All entries below must be written out verbatim, and the images must be dropped.
---- Data
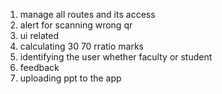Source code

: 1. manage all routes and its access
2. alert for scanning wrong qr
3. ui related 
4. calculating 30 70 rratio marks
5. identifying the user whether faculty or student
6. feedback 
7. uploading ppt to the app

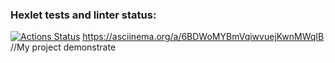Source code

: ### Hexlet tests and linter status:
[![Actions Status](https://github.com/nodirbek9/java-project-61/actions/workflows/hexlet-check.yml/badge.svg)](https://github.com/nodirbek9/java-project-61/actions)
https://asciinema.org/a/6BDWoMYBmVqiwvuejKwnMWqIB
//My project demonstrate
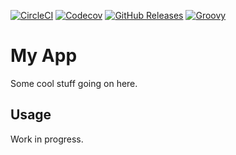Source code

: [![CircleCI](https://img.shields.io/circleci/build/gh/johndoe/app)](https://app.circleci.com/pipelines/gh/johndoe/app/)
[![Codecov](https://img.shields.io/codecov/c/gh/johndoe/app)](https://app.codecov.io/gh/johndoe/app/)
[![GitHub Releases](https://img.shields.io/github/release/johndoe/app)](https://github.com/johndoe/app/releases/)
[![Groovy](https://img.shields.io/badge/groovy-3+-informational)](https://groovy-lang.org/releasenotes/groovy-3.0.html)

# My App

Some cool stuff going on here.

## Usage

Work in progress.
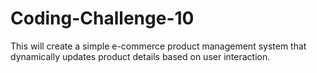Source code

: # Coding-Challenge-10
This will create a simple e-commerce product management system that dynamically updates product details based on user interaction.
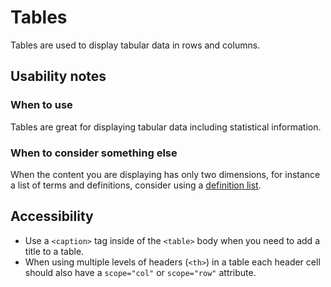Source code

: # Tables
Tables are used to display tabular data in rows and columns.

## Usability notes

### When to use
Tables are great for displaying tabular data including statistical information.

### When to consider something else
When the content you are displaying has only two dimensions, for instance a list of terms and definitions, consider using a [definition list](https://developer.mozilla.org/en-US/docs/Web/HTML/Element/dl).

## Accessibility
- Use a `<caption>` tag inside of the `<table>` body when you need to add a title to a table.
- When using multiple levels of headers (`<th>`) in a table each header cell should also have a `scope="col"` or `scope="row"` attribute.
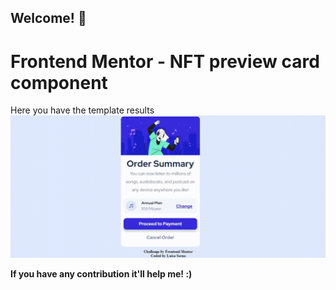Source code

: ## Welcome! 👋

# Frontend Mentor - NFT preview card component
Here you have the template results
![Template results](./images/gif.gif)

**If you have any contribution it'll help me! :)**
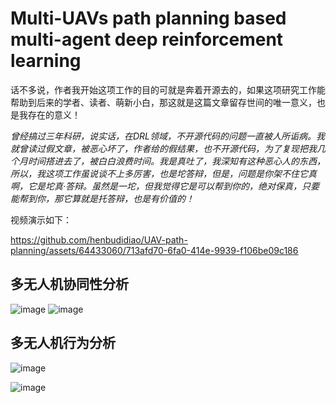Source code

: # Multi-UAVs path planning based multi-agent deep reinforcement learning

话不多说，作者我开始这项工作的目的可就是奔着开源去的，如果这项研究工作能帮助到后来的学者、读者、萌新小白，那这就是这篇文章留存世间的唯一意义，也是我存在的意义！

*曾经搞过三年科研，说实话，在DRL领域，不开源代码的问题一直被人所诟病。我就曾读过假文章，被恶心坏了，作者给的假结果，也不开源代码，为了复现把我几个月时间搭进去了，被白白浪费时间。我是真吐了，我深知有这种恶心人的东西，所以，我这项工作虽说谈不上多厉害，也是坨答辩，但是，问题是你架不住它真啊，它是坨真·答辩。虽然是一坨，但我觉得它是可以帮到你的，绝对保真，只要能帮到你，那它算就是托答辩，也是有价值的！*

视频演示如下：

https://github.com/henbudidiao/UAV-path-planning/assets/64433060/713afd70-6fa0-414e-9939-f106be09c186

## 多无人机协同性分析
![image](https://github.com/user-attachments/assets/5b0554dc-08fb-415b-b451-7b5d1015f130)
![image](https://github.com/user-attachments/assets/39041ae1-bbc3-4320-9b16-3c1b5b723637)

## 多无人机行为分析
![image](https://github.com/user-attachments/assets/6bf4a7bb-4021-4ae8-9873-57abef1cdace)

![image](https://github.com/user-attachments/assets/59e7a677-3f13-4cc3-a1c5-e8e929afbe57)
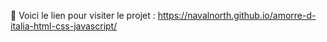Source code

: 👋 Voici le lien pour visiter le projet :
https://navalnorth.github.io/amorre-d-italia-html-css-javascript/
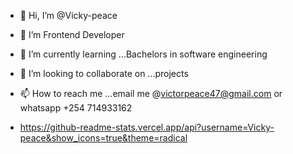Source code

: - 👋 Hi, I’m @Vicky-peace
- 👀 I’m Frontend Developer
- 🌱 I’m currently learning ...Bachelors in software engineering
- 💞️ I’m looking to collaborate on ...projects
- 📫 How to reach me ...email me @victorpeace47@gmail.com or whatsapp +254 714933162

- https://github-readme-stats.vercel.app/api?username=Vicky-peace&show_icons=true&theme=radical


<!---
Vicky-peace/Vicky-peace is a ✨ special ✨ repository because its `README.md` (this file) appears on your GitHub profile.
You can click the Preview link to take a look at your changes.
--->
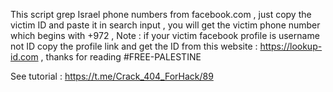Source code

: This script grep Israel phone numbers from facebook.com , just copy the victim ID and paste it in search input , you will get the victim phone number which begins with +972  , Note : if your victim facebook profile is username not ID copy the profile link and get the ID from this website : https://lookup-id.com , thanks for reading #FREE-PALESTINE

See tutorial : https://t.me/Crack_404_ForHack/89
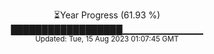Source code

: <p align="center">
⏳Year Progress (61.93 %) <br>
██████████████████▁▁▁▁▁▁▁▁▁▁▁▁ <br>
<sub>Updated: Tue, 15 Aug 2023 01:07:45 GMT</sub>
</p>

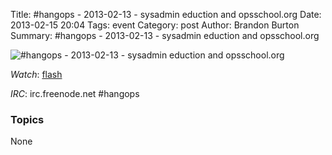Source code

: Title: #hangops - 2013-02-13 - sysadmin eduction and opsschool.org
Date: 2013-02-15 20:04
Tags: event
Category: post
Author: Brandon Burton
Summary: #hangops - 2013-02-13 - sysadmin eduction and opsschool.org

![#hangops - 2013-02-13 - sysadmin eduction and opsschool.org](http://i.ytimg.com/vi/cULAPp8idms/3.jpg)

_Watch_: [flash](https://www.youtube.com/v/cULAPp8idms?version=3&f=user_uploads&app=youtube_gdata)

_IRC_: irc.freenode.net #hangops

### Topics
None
--------
_Output below_:
Source code

: 1. manage all routes and its access
2. alert for scanning wrong qr
3. ui related 
4. calculating 30 70 rratio marks
5. identifying the user whether faculty or student
6. feedback 
7. uploading ppt to the app

Source code

: ### Hexlet tests and linter status:
[![Actions Status](https://github.com/nodirbek9/java-project-61/actions/workflows/hexlet-check.yml/badge.svg)](https://github.com/nodirbek9/java-project-61/actions)
https://asciinema.org/a/6BDWoMYBmVqiwvuejKwnMWqIB
//My project demonstrate
Source code

: [![CircleCI](https://img.shields.io/circleci/build/gh/johndoe/app)](https://app.circleci.com/pipelines/gh/johndoe/app/)
[![Codecov](https://img.shields.io/codecov/c/gh/johndoe/app)](https://app.codecov.io/gh/johndoe/app/)
[![GitHub Releases](https://img.shields.io/github/release/johndoe/app)](https://github.com/johndoe/app/releases/)
[![Groovy](https://img.shields.io/badge/groovy-3+-informational)](https://groovy-lang.org/releasenotes/groovy-3.0.html)

# My App

Some cool stuff going on here.

## Usage

Work in progress.
Source code

: # Coding-Challenge-10
This will create a simple e-commerce product management system that dynamically updates product details based on user interaction.
Source code

: # Tables
Tables are used to display tabular data in rows and columns.

## Usability notes

### When to use
Tables are great for displaying tabular data including statistical information.

### When to consider something else
When the content you are displaying has only two dimensions, for instance a list of terms and definitions, consider using a [definition list](https://developer.mozilla.org/en-US/docs/Web/HTML/Element/dl).

## Accessibility
- Use a `<caption>` tag inside of the `<table>` body when you need to add a title to a table.
- When using multiple levels of headers (`<th>`) in a table each header cell should also have a `scope="col"` or `scope="row"` attribute.
Source code

: ## Welcome! 👋

# Frontend Mentor - NFT preview card component
Here you have the template results
![Template results](./images/gif.gif)

**If you have any contribution it'll help me! :)**
Source code

: # Multi-UAVs path planning based multi-agent deep reinforcement learning

话不多说，作者我开始这项工作的目的可就是奔着开源去的，如果这项研究工作能帮助到后来的学者、读者、萌新小白，那这就是这篇文章留存世间的唯一意义，也是我存在的意义！

*曾经搞过三年科研，说实话，在DRL领域，不开源代码的问题一直被人所诟病。我就曾读过假文章，被恶心坏了，作者给的假结果，也不开源代码，为了复现把我几个月时间搭进去了，被白白浪费时间。我是真吐了，我深知有这种恶心人的东西，所以，我这项工作虽说谈不上多厉害，也是坨答辩，但是，问题是你架不住它真啊，它是坨真·答辩。虽然是一坨，但我觉得它是可以帮到你的，绝对保真，只要能帮到你，那它算就是托答辩，也是有价值的！*

视频演示如下：

https://github.com/henbudidiao/UAV-path-planning/assets/64433060/713afd70-6fa0-414e-9939-f106be09c186

## 多无人机协同性分析
![image](https://github.com/user-attachments/assets/5b0554dc-08fb-415b-b451-7b5d1015f130)
![image](https://github.com/user-attachments/assets/39041ae1-bbc3-4320-9b16-3c1b5b723637)

## 多无人机行为分析
![image](https://github.com/user-attachments/assets/6bf4a7bb-4021-4ae8-9873-57abef1cdace)

![image](https://github.com/user-attachments/assets/59e7a677-3f13-4cc3-a1c5-e8e929afbe57)
Source code

: 👋 Voici le lien pour visiter le projet :
https://navalnorth.github.io/amorre-d-italia-html-css-javascript/
Source code

: - 👋 Hi, I’m @Vicky-peace
- 👀 I’m Frontend Developer
- 🌱 I’m currently learning ...Bachelors in software engineering
- 💞️ I’m looking to collaborate on ...projects
- 📫 How to reach me ...email me @victorpeace47@gmail.com or whatsapp +254 714933162

- https://github-readme-stats.vercel.app/api?username=Vicky-peace&show_icons=true&theme=radical


<!---
Vicky-peace/Vicky-peace is a ✨ special ✨ repository because its `README.md` (this file) appears on your GitHub profile.
You can click the Preview link to take a look at your changes.
--->
Source code

: This script grep Israel phone numbers from facebook.com , just copy the victim ID and paste it in search input , you will get the victim phone number which begins with +972  , Note : if your victim facebook profile is username not ID copy the profile link and get the ID from this website : https://lookup-id.com , thanks for reading #FREE-PALESTINE

See tutorial : https://t.me/Crack_404_ForHack/89
Source code

: <p align="center">
⏳Year Progress (61.93 %) <br>
██████████████████▁▁▁▁▁▁▁▁▁▁▁▁ <br>
<sub>Updated: Tue, 15 Aug 2023 01:07:45 GMT</sub>
</p>

Source code

: Title: #hangops - 2013-02-13 - sysadmin eduction and opsschool.org
Date: 2013-02-15 20:04
Tags: event
Category: post
Author: Brandon Burton
Summary: #hangops - 2013-02-13 - sysadmin eduction and opsschool.org

![#hangops - 2013-02-13 - sysadmin eduction and opsschool.org](http://i.ytimg.com/vi/cULAPp8idms/3.jpg)

_Watch_: [flash](https://www.youtube.com/v/cULAPp8idms?version=3&f=user_uploads&app=youtube_gdata)

_IRC_: irc.freenode.net #hangops

### Topics
None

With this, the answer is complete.